<bruno.desthuilliers@gmail.com> wrote:
> On Jun 29, 7:32 pm, Kyle Latham <kly.lat...@gmail.com> wrote:
> (snip)
>> I have no idea what is going wrong, but here is all my code thus far
>> (I'm following the tutorial to create my own app that will display
>> various material measurements)
>>
>> -----------------------------------------------
>> models.py
>> -----------------------------------------------
>> from django.db import models
>>
>> # Create your models here.
>> class adhesive(models.Model):
>> measurement_id = models.CharField(max_length = 200)
>> material_id = models.CharField(max_length = 200)
>> program_name = models.CharField(max_length = 200)

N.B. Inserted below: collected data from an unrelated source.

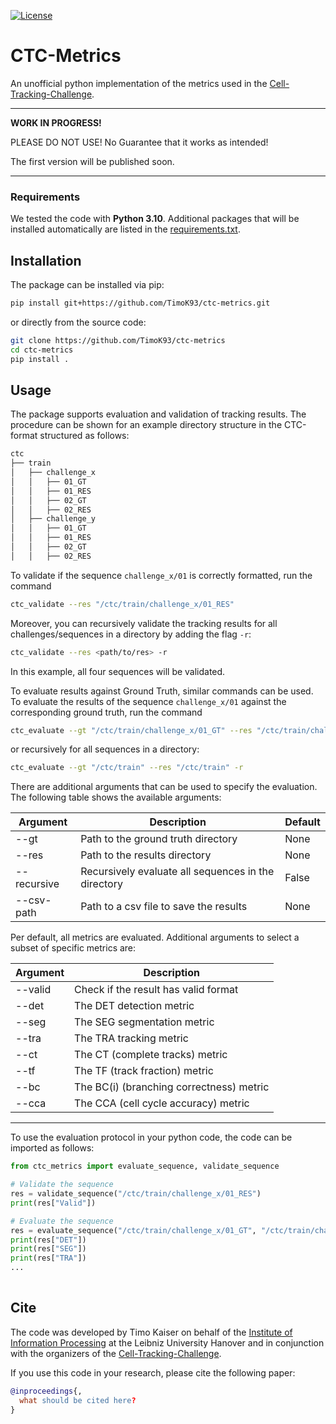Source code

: [![License](https://img.shields.io/badge/License-BSD_2--Clause-orange.svg)](https://opensource.org/licenses/BSD-2-Clause)

# CTC-Metrics
An unofficial python implementation of the metrics used in the 
[Cell-Tracking-Challenge](https://celltrackingchallenge.net/).

---

**WORK IN PROGRESS!**

PLEASE DO NOT USE! No Guarantee that it works as intended!

The first version will be published soon.

---

### Requirements

We tested the code with **Python 3.10**. Additional packages that will be 
installed automatically are listed in the [requirements.txt](requirements.txt).

## Installation

The package can be installed via pip:

```bash
pip install git+https://github.com/TimoK93/ctc-metrics.git
```

or directly from the source code:

```bash
git clone https://github.com/TimoK93/ctc-metrics
cd ctc-metrics
pip install .
```

## Usage


The package supports evaluation and validation of tracking results. The 
procedure can be shown for an example directory structure in the CTC-format
structured as follows:

```bash
ctc
├── train
│   ├── challenge_x
│   │   ├── 01_GT
│   │   ├── 01_RES
│   │   ├── 02_GT
│   │   ├── 02_RES
│   ├── challenge_y 
│   │   ├── 01_GT
│   │   ├── 01_RES
│   │   ├── 02_GT
│   │   ├── 02_RES
```


To validate if the sequence ```challenge_x/01``` is correctly formatted, run the 
command
```bash
ctc_validate --res "/ctc/train/challenge_x/01_RES"
```
Moreover, you can recursively validate the tracking results for all 
challenges/sequences in a directory by adding the flag ```-r```:
```bash
ctc_validate --res <path/to/res> -r
```
In this example, all four sequences will be validated.


To evaluate results against Ground Truth, similar commands can be used. 
To evaluate the results of the sequence ```challenge_x/01``` against the
corresponding ground truth, run the command
```bash 
ctc_evaluate --gt "/ctc/train/challenge_x/01_GT" --res "/ctc/train/challenge_x/01_RES"
```
or recursively for all sequences in a directory:
```bash
ctc_evaluate --gt "/ctc/train" --res "/ctc/train" -r
```
There are additional arguments that can be used to specify the evaluation. The
following table shows the available arguments:

| Argument | Description                                         | Default |
| --- |-----------------------------------------------------| --- |
| --gt | Path to the ground truth directory                  | None |
| --res | Path to the results directory                       | None |
| --recursive | Recursively evaluate all sequences in the directory | False |
| --csv-path | Path to a csv file to save the results              | None |

Per default, all metrics are evaluated. Additional arguments to select a subset 
of specific metrics are:

| Argument | Description | 
| --- | --- |
| --valid | Check if the result has valid format | 
| --det | The DET detection metric |
| --seg | The SEG segmentation metric |
| --tra | The TRA tracking metric |
| --ct | The CT (complete tracks) metric |
| --tf | The TF (track fraction) metric |
| --bc | The BC(i) (branching correctness) metric |
| --cca | The CCA (cell cycle accuracy) metric |

---

To use the evaluation protocol in your python code, the code can be imported
as follows:

```python   
from ctc_metrics import evaluate_sequence, validate_sequence

# Validate the sequence
res = validate_sequence("/ctc/train/challenge_x/01_RES")
print(res["Valid"])

# Evaluate the sequence
res = evaluate_sequence("/ctc/train/challenge_x/01_GT", "/ctc/train/challenge_x/01_RES")
print(res["DET"])
print(res["SEG"])
print(res["TRA"])
...
    
```

## Cite

The code was developed by Timo Kaiser on behalf of the [Institute of Information
Processing](https://www.tnt.uni-hannover.de/) at the Leibniz University Hanover 
and in conjunction with the organizers of the
[Cell-Tracking-Challenge](https://celltrackingchallenge.net/).


If you use this code in your research, please cite the following paper:

```bibtex
@inproceedings{,
  what should be cited here?
}
```

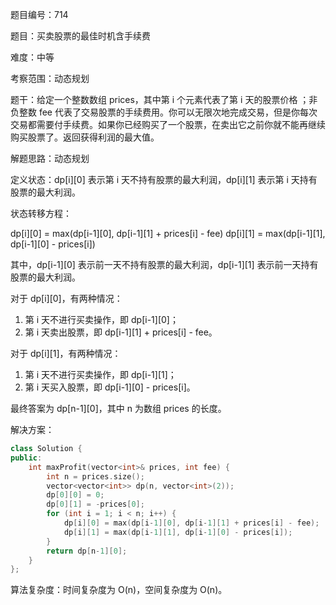 题目编号：714

题目：买卖股票的最佳时机含手续费

难度：中等

考察范围：动态规划

题干：给定一个整数数组 prices，其中第 i 个元素代表了第 i 天的股票价格 ；非负整数 fee 代表了交易股票的手续费用。你可以无限次地完成交易，但是你每次交易都需要付手续费。如果你已经购买了一个股票，在卖出它之前你就不能再继续购买股票了。返回获得利润的最大值。

解题思路：动态规划

定义状态：dp[i][0] 表示第 i 天不持有股票的最大利润，dp[i][1] 表示第 i 天持有股票的最大利润。

状态转移方程：

dp[i][0] = max(dp[i-1][0], dp[i-1][1] + prices[i] - fee)
dp[i][1] = max(dp[i-1][1], dp[i-1][0] - prices[i])

其中，dp[i-1][0] 表示前一天不持有股票的最大利润，dp[i-1][1] 表示前一天持有股票的最大利润。

对于 dp[i][0]，有两种情况：

1. 第 i 天不进行买卖操作，即 dp[i-1][0]；
2. 第 i 天卖出股票，即 dp[i-1][1] + prices[i] - fee。

对于 dp[i][1]，有两种情况：

1. 第 i 天不进行买卖操作，即 dp[i-1][1]；
2. 第 i 天买入股票，即 dp[i-1][0] - prices[i]。

最终答案为 dp[n-1][0]，其中 n 为数组 prices 的长度。

解决方案：

```cpp
class Solution {
public:
    int maxProfit(vector<int>& prices, int fee) {
        int n = prices.size();
        vector<vector<int>> dp(n, vector<int>(2));
        dp[0][0] = 0;
        dp[0][1] = -prices[0];
        for (int i = 1; i < n; i++) {
            dp[i][0] = max(dp[i-1][0], dp[i-1][1] + prices[i] - fee);
            dp[i][1] = max(dp[i-1][1], dp[i-1][0] - prices[i]);
        }
        return dp[n-1][0];
    }
};
```

算法复杂度：时间复杂度为 O(n)，空间复杂度为 O(n)。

>> date = models.DateField()
>> measurement_method = models.CharField(max_length = 30)
>> frequency_low = models.IntegerField()
>> frequency_high = models.IntegerField()
>>
>> class ceramic(models.Model):
>> measurement_id = models.CharField(max_length = 200)
>> material_id = models.CharField(max_length = 200)
>> program_name = models.CharField(max_length = 200)
>> date = models.DateField()
>> measurement_method = models.CharField(max_length = 30)
>> frequency_low = models.IntegerField()
>> frequency_high = models.IntegerField()
>>
>> class composite(models.Model):
>> measurement_id = models.CharField(max_length = 200)
>> material_id = models.CharField(max_length = 200)
>> program_name = models.CharField(max_length = 200)
>> date = models.DateField()
>> measurement_method = models.CharField(max_length = 30)
>> frequency_low = models.IntegerField()
>> frequency_high = models.IntegerField()
>>
>
> Totally unrelated to your question, but: why on earth are you creating
> 3 distincs models with the exact same fields ??? You just need one
> single model, and add a "material_type" field (eventually passing in a
> choices list of "Composite", "Ceramic" and "Adhesive").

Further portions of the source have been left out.